Scientific classification
- Kingdom: Animalia
- Phylum: Chordata
- Class: Mammalia
- Order: Chiroptera
- Family: Molossidae
- Genus: Eumops
- Species: E. patagonicus
- Binomial name: Eumops patagonicus Thomas, 1924
- Synonyms: Eumops bonariensis patagonicus Thomas, 1924 ; Eumops bonariensis beckeri Sanborn, 1932;

= Patagonian bonneted bat =

- Genus: Eumops
- Species: patagonicus
- Authority: Thomas, 1924
- Conservation status: LC

Species of bat

The Patagonian bonneted bat (Eumops patagonicus), also called the Patagonian dwarf bonneted bat, is a species of free-tailed bat found in Argentina, Bolivia and Paraguay.

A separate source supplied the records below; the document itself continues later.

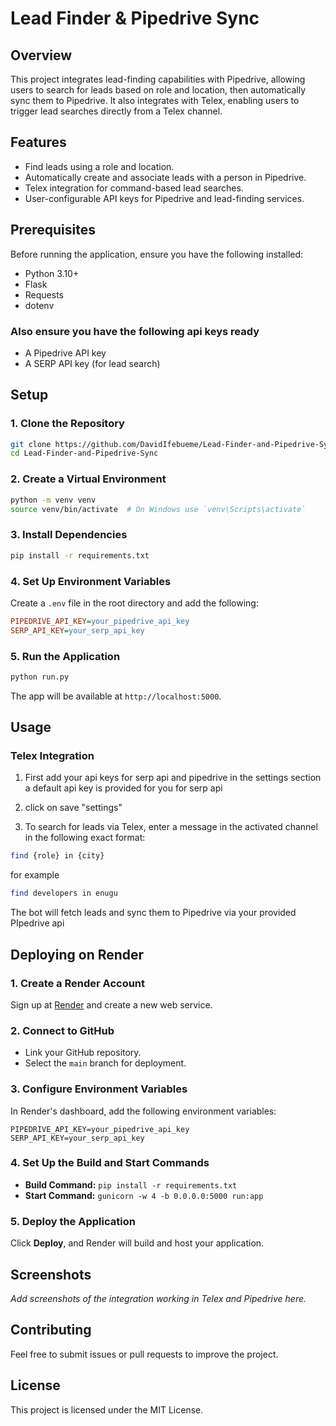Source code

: # Lead Finder & Pipedrive Sync

## Overview
This project integrates lead-finding capabilities with Pipedrive, allowing users to search for leads based on role and location, then automatically sync them to Pipedrive. It also integrates with Telex, enabling users to trigger lead searches directly from a Telex channel.

## Features
- Find leads using a role and location.
- Automatically create and associate leads with a person in Pipedrive.
- Telex integration for command-based lead searches.
- User-configurable API keys for Pipedrive and lead-finding services.

## Prerequisites
Before running the application, ensure you have the following installed:
- Python 3.10+
- Flask
- Requests
- dotenv

### Also ensure you have the following api keys ready

- A Pipedrive API key
- A SERP API key (for lead search)

## Setup

### 1. Clone the Repository
```sh
git clone https://github.com/DavidIfebueme/Lead-Finder-and-Pipedrive-Sync
cd Lead-Finder-and-Pipedrive-Sync
```

### 2. Create a Virtual Environment
```sh
python -m venv venv
source venv/bin/activate  # On Windows use `venv\Scripts\activate`
```

### 3. Install Dependencies
```sh
pip install -r requirements.txt
```

### 4. Set Up Environment Variables
Create a `.env` file in the root directory and add the following:
```ini
PIPEDRIVE_API_KEY=your_pipedrive_api_key
SERP_API_KEY=your_serp_api_key
```

### 5. Run the Application
```sh
python run.py
```
The app will be available at `http://localhost:5000`.

## Usage
### Telex Integration

1. First add your api keys for serp api and pipedrive in the settings section
    a default api key is provided for you for serp api
2. click on save "settings" 

3. To search for leads via Telex, enter a message in the activated channel in the following exact format:
```sh
find {role} in {city}
```

for  example
```sh
find developers in enugu
```
The bot will fetch leads and sync them to Pipedrive via your provided PIpedrive api

## Deploying on Render
### 1. Create a Render Account
Sign up at [Render](https://render.com/) and create a new web service.

### 2. Connect to GitHub
- Link your GitHub repository.
- Select the `main` branch for deployment.

### 3. Configure Environment Variables
In Render's dashboard, add the following environment variables:
```
PIPEDRIVE_API_KEY=your_pipedrive_api_key
SERP_API_KEY=your_serp_api_key
```

### 4. Set Up the Build and Start Commands
- **Build Command:** `pip install -r requirements.txt`
- **Start Command:** `gunicorn -w 4 -b 0.0.0.0:5000 run:app`

### 5. Deploy the Application
Click **Deploy**, and Render will build and host your application.

## Screenshots
_Add screenshots of the integration working in Telex and Pipedrive here._

## Contributing
Feel free to submit issues or pull requests to improve the project.

## License
This project is licensed under the MIT License.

==Taxonomy and etymology==
It was described as a new species in 1924 by British zoologist Oldfield Thomas. Thomas had obtained the holotype from Argentinean-Italian scientist Roberto Dabbene, who worked in Buenos Aires at the time. Its species name "patagonicus" means "belonging to Patagonia." The Patagonian bonneted bat was widely considered a subspecies of the dwarf bonneted bat (Eumops bonariensis) from approximately 1932 until the 1990s. Based on Gregorin et al.s 2016 classification, the Patagonian bonneted bat is a member of the bonariensis species group of the genus Eumops.
Other members include the dwarf bonneted bat, E. delticus, and E. nanus.

==Description==
It is a small member of its genus, with a forearm length of 44 mm. Its head and body is 54 mm; its tail is 31 mm long; its ears are 14.5 mm long.

==Range and habitat==
Its range includes several countries in southern South America, including Argentina, Bolivia, and Paraguay.

==Conservation==
It is currently evaluated as least concern by the IUCN—its lowest conservation priority. It meets the criteria for this assessment because it has a large range, its population size is likely large, and it is not thought to be in rapid population decline.